Dataset records
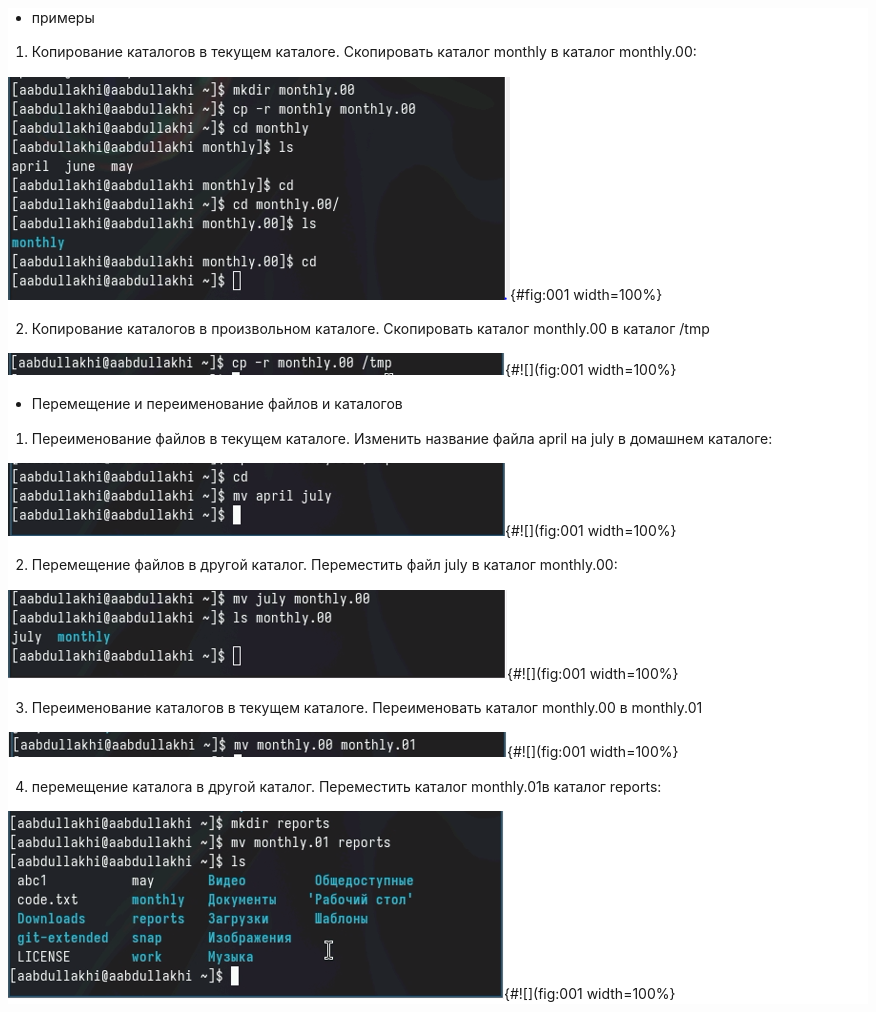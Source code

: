 - примеры

1. Копирование каталогов в текущем каталоге. Скопировать каталог monthly в каталог monthly.00:

![](image/1-4.png){#fig:001 width=100%}

2. Копирование каталогов в произвольном каталоге. Скопировать каталог monthly.00 в каталог /tmp

![](image/1-5.png){#![](fig:001 width=100%}

- Перемещение и переименование файлов и каталогов

1. Переименование файлов в текущем каталоге. Изменить название файла april на july в домашнем каталоге:

![](image/1-6.png){#![](fig:001 width=100%}

2. Перемещение файлов в другой каталог. Переместить файл july в каталог monthly.00:

![](image/1-7.png){#![](fig:001 width=100%}

3. Переименование каталогов в текущем каталоге. Переименовать каталог monthly.00 в monthly.01

![](image/1-8.png){#![](fig:001 width=100%}

4. перемещение каталога в другой каталог. Переместить каталог monthly.01в каталог reports:

![](image/1-9.png){#![](fig:001 width=100%}
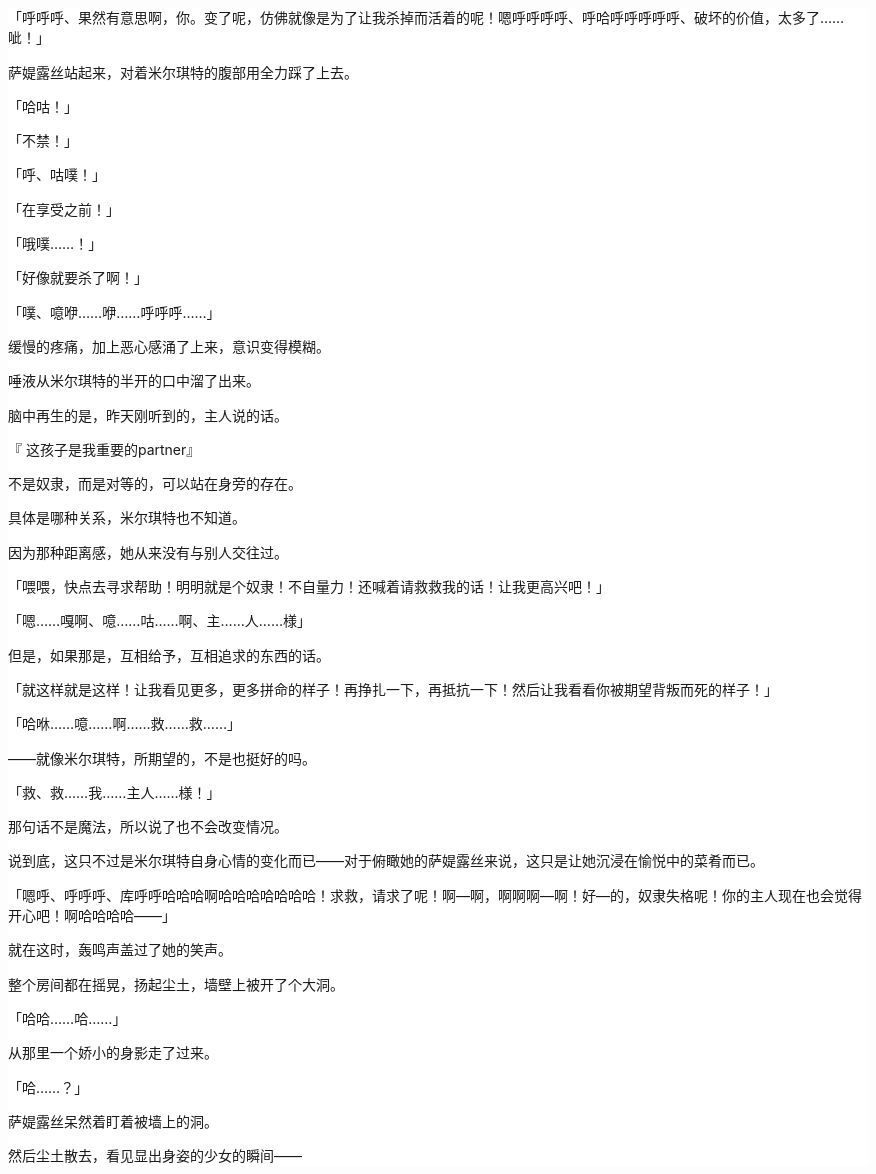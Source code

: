「呼呼呼、果然有意思啊，你。变了呢，仿佛就像是为了让我杀掉而活着的呢！嗯呼呼呼呼、呼哈呼呼呼呼呼、破坏的价值，太多了……呲！」

萨媞露丝站起来，对着米尔琪特的腹部用全力踩了上去。

「哈咕！」

「不禁！」

「呼、咕噗！」

「在享受之前！」

「哦噗……！」

「好像就要杀了啊！」

「噗、噫咿……咿……呼呼呼……」

缓慢的疼痛，加上恶心感涌了上来，意识变得模糊。

唾液从米尔琪特的半开的口中溜了出来。

脑中再生的是，昨天刚听到的，主人说的话。

『 这孩子是我重要的partner』

不是奴隶，而是对等的，可以站在身旁的存在。

具体是哪种关系，米尔琪特也不知道。

因为那种距离感，她从来没有与别人交往过。

「喂喂，快点去寻求帮助！明明就是个奴隶！不自量力！还喊着请救救我的话！让我更高兴吧！」

「嗯……嘎啊、噫……咕……啊、主……人……様」

但是，如果那是，互相给予，互相追求的东西的话。

「就这样就是这样！让我看见更多，更多拼命的样子！再挣扎一下，再抵抗一下！然后让我看看你被期望背叛而死的样子！」

「哈咻……噫……啊……救……救……」

——就像米尔琪特，所期望的，不是也挺好的吗。

「救、救……我……主人……様！」

那句话不是魔法，所以说了也不会改变情况。

说到底，这只不过是米尔琪特自身心情的变化而已——对于俯瞰她的萨媞露丝来说，这只是让她沉浸在愉悦中的菜肴而已。

「嗯呼、呼呼呼、库呼呼哈哈哈啊哈哈哈哈哈哈哈！求救，请求了呢！啊—啊，啊啊啊—啊！好—的，奴隶失格呢！你的主人现在也会觉得开心吧！啊哈哈哈哈——」

就在这时，轰鸣声盖过了她的笑声。

整个房间都在摇晃，扬起尘土，墙壁上被开了个大洞。

「哈哈……哈……」

从那里一个娇小的身影走了过来。

「哈……？」

萨媞露丝呆然着盯着被墙上的洞。

然后尘土散去，看见显出身姿的少女的瞬间——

__WORK TASK__
Repeat exactly the lines in the entries from the one containing "3. Переименование каталогов" to the final line, inclusive, and nothing beyond them; skip pictures.

__FINISHED EXERCISE__
3. Переименование каталогов в текущем каталоге. Переименовать каталог monthly.00 в monthly.01

![](image/1-8.png){#![](fig:001 width=100%}

4. перемещение каталога в другой каталог. Переместить каталог monthly.01в каталог reports:

![](image/1-9.png){#![](fig:001 width=100%}
Source code

:「呼呼呼、果然有意思啊，你。变了呢，仿佛就像是为了让我杀掉而活着的呢！嗯呼呼呼呼、呼哈呼呼呼呼呼、破坏的价值，太多了……呲！」

萨媞露丝站起来，对着米尔琪特的腹部用全力踩了上去。

「哈咕！」

「不禁！」

「呼、咕噗！」

「在享受之前！」

「哦噗……！」

「好像就要杀了啊！」

「噗、噫咿……咿……呼呼呼……」

缓慢的疼痛，加上恶心感涌了上来，意识变得模糊。

唾液从米尔琪特的半开的口中溜了出来。

脑中再生的是，昨天刚听到的，主人说的话。

『 这孩子是我重要的partner』

不是奴隶，而是对等的，可以站在身旁的存在。

具体是哪种关系，米尔琪特也不知道。

因为那种距离感，她从来没有与别人交往过。

「喂喂，快点去寻求帮助！明明就是个奴隶！不自量力！还喊着请救救我的话！让我更高兴吧！」

「嗯……嘎啊、噫……咕……啊、主……人……様」

但是，如果那是，互相给予，互相追求的东西的话。

「就这样就是这样！让我看见更多，更多拼命的样子！再挣扎一下，再抵抗一下！然后让我看看你被期望背叛而死的样子！」

「哈咻……噫……啊……救……救……」

——就像米尔琪特，所期望的，不是也挺好的吗。

「救、救……我……主人……様！」

那句话不是魔法，所以说了也不会改变情况。

说到底，这只不过是米尔琪特自身心情的变化而已——对于俯瞰她的萨媞露丝来说，这只是让她沉浸在愉悦中的菜肴而已。

「嗯呼、呼呼呼、库呼呼哈哈哈啊哈哈哈哈哈哈哈！求救，请求了呢！啊—啊，啊啊啊—啊！好—的，奴隶失格呢！你的主人现在也会觉得开心吧！啊哈哈哈哈——」

就在这时，轰鸣声盖过了她的笑声。

整个房间都在摇晃，扬起尘土，墙壁上被开了个大洞。

「哈哈……哈……」

从那里一个娇小的身影走了过来。

「哈……？」

萨媞露丝呆然着盯着被墙上的洞。

然后尘土散去，看见显出身姿的少女的瞬间——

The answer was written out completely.